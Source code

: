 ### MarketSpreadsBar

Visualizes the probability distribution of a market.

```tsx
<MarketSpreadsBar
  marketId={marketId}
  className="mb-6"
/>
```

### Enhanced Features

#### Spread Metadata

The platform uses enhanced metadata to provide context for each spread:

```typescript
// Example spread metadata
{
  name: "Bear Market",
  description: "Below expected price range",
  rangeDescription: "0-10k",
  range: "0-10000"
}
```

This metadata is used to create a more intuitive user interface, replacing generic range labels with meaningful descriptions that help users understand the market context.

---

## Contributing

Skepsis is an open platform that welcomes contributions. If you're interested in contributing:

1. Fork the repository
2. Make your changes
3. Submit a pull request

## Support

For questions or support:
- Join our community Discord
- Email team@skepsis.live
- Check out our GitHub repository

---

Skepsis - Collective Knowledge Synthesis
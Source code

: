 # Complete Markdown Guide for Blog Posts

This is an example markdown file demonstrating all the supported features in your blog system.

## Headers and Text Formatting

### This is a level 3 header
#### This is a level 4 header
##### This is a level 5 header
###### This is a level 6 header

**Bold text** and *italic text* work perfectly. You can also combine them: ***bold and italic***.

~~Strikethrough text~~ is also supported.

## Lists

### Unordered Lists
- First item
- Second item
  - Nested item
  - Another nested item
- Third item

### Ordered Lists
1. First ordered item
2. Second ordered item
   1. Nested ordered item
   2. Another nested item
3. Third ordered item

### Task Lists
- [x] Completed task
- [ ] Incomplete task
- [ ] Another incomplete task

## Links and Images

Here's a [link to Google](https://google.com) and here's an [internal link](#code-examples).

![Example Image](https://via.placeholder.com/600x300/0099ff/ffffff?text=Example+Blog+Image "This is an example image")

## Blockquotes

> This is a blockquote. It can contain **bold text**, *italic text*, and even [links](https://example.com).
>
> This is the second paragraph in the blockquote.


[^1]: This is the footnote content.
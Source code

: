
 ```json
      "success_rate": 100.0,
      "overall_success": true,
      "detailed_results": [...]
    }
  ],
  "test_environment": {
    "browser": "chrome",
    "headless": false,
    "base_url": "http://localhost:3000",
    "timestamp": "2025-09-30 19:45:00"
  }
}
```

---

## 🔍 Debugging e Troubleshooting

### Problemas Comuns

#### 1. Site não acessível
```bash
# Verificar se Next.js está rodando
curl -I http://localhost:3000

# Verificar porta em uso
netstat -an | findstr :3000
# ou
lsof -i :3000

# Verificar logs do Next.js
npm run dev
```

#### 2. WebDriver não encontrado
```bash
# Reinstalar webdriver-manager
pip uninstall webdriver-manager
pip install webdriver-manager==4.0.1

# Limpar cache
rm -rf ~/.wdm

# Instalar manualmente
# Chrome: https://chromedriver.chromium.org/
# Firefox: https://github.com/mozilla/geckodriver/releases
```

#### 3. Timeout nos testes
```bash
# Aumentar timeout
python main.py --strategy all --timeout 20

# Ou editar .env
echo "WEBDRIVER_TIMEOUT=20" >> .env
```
_ _ _ _
_What is expected_
Go through the listing above and locate each line that holds the word "platform". Copy those lines.

_Response to the exercise_
The platform uses enhanced metadata to provide context for each spread:
Skepsis is an open platform that welcomes contributions. If you're interested in contributing:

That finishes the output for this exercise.